# RECORD EXCERPTS:
_ _ _ _ _

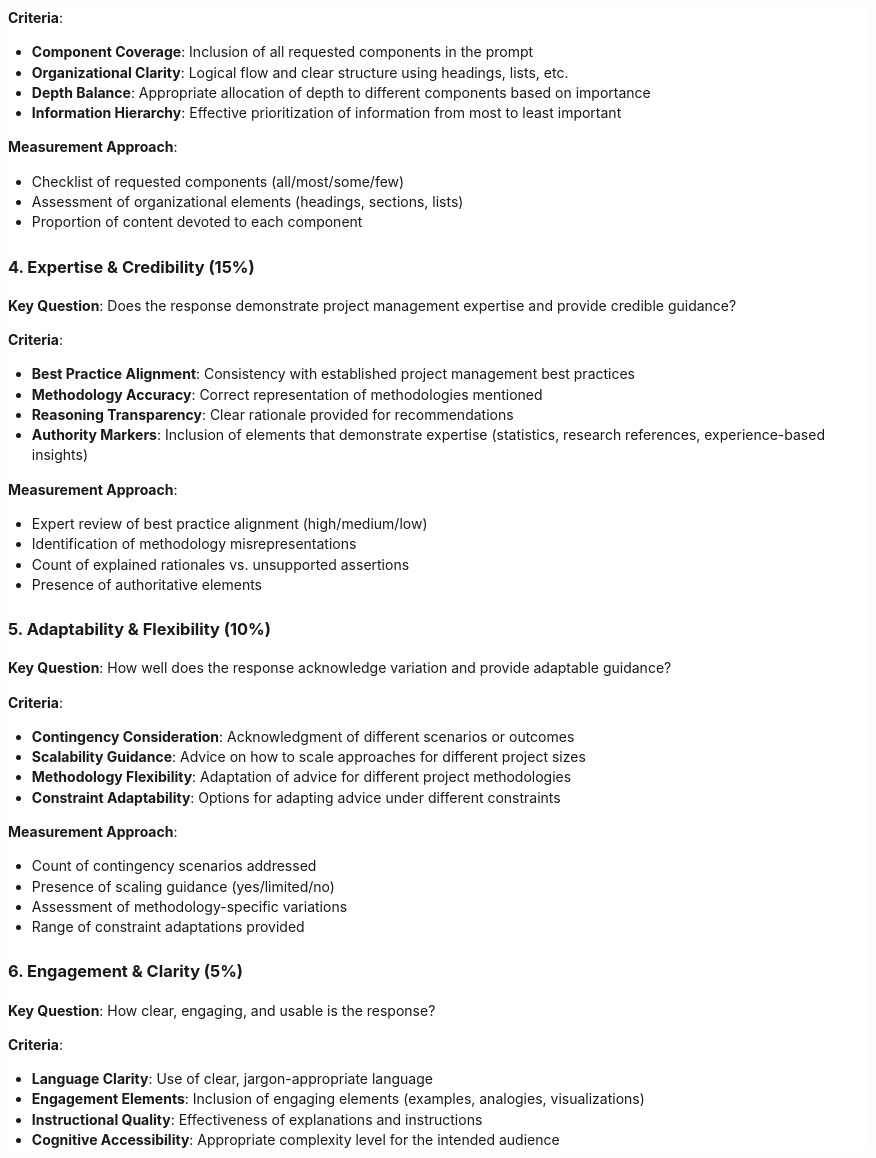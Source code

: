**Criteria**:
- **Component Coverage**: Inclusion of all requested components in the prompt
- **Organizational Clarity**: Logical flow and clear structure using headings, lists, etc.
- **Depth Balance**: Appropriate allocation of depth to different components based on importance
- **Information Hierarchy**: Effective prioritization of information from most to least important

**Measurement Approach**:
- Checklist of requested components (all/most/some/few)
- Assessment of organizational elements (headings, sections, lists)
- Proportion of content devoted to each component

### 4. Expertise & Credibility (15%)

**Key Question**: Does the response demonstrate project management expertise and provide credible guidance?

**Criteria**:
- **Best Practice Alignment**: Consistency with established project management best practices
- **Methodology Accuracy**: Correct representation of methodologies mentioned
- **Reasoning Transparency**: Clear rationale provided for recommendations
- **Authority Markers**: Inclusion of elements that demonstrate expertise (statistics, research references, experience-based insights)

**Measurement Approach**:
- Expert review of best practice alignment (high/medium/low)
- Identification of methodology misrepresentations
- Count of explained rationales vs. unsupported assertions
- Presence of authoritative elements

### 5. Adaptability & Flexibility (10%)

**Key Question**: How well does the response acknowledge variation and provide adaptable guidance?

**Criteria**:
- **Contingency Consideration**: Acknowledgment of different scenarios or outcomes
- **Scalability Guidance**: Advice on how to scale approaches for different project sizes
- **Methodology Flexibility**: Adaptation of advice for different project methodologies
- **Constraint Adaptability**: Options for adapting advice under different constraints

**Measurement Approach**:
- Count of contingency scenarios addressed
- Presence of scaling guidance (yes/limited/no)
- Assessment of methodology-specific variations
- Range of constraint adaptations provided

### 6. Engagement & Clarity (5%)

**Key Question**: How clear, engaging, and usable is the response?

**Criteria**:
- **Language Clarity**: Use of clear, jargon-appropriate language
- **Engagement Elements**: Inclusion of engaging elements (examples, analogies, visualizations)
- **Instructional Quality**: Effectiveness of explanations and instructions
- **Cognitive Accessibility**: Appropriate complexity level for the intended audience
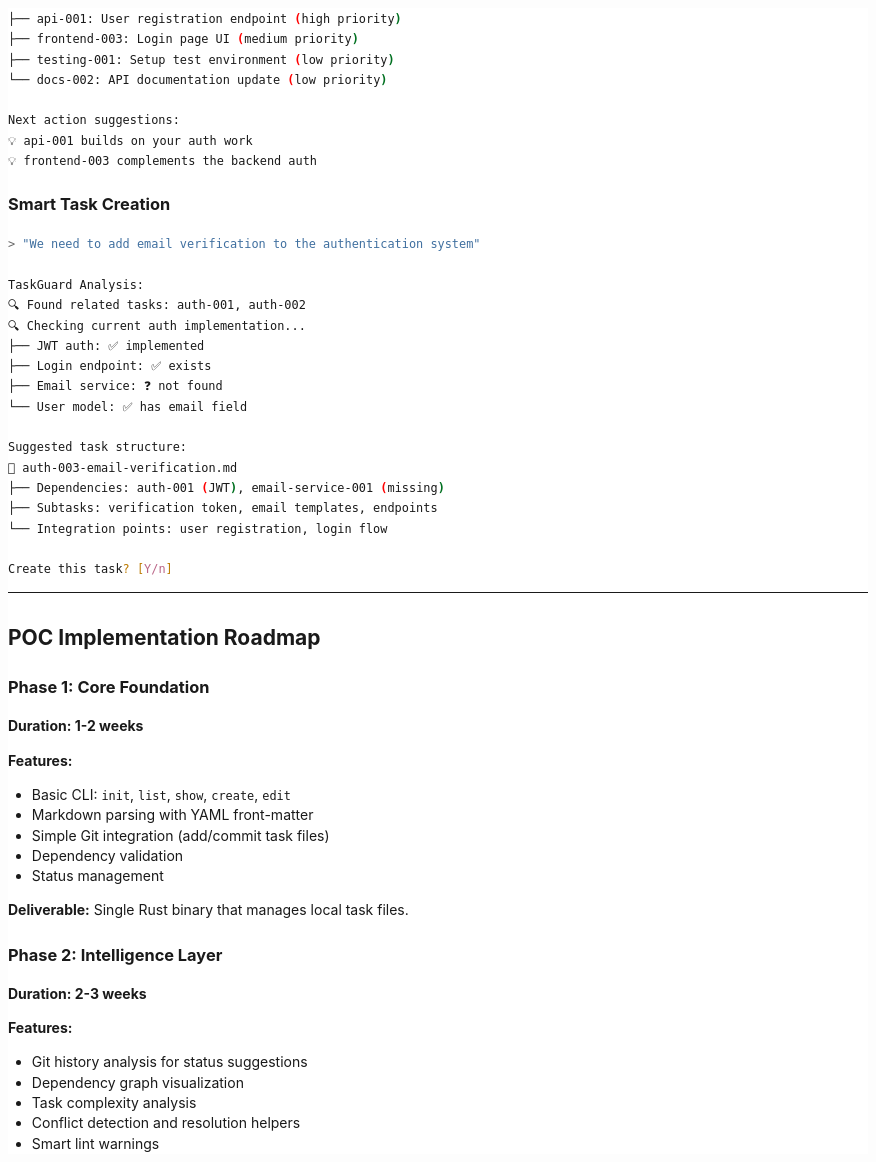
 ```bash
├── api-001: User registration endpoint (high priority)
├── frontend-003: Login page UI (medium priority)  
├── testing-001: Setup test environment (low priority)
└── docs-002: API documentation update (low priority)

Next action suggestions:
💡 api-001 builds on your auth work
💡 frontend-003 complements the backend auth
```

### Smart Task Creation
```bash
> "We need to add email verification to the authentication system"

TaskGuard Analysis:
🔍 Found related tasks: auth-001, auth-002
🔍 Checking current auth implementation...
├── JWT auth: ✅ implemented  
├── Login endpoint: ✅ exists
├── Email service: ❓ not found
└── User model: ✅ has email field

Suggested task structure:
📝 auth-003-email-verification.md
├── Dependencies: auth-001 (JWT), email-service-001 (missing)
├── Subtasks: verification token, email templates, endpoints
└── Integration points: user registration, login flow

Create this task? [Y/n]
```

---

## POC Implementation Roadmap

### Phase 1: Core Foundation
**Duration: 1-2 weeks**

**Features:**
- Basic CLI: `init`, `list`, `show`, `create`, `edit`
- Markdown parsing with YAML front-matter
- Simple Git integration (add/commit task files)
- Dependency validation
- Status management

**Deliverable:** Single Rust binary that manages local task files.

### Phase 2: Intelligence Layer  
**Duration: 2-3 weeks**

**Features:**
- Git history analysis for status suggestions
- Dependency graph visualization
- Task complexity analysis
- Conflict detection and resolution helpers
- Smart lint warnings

_ _ _ _ _

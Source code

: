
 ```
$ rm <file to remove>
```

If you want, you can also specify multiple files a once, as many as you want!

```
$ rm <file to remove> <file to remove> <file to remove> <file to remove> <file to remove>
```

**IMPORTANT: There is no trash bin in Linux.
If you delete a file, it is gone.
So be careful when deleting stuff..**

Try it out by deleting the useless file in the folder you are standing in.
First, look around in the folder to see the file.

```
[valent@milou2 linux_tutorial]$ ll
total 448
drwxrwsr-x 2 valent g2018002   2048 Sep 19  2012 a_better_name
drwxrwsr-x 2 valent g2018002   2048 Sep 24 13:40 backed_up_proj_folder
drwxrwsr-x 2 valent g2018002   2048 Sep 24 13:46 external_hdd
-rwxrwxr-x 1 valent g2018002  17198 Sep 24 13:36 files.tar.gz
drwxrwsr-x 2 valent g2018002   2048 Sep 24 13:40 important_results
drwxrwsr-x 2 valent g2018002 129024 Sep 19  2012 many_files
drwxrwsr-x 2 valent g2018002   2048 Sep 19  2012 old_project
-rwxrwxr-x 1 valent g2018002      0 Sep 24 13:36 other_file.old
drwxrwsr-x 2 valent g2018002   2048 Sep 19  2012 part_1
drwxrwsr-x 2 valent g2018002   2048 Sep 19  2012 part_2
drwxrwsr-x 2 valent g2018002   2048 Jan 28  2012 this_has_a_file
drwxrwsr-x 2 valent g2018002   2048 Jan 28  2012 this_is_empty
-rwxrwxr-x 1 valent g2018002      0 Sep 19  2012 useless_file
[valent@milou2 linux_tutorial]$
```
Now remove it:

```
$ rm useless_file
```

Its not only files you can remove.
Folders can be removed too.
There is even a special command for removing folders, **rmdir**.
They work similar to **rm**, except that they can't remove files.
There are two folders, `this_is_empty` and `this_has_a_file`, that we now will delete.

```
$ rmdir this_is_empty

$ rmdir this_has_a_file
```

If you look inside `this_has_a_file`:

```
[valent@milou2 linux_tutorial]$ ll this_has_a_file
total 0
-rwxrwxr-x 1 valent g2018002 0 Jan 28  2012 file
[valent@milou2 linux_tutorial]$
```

_ _ _ _ _

# PROBLEM TO SOLVE:
Your answer should be a single number: how many lines of the material above include "Question".

# PROBLEM SOLUTION:
3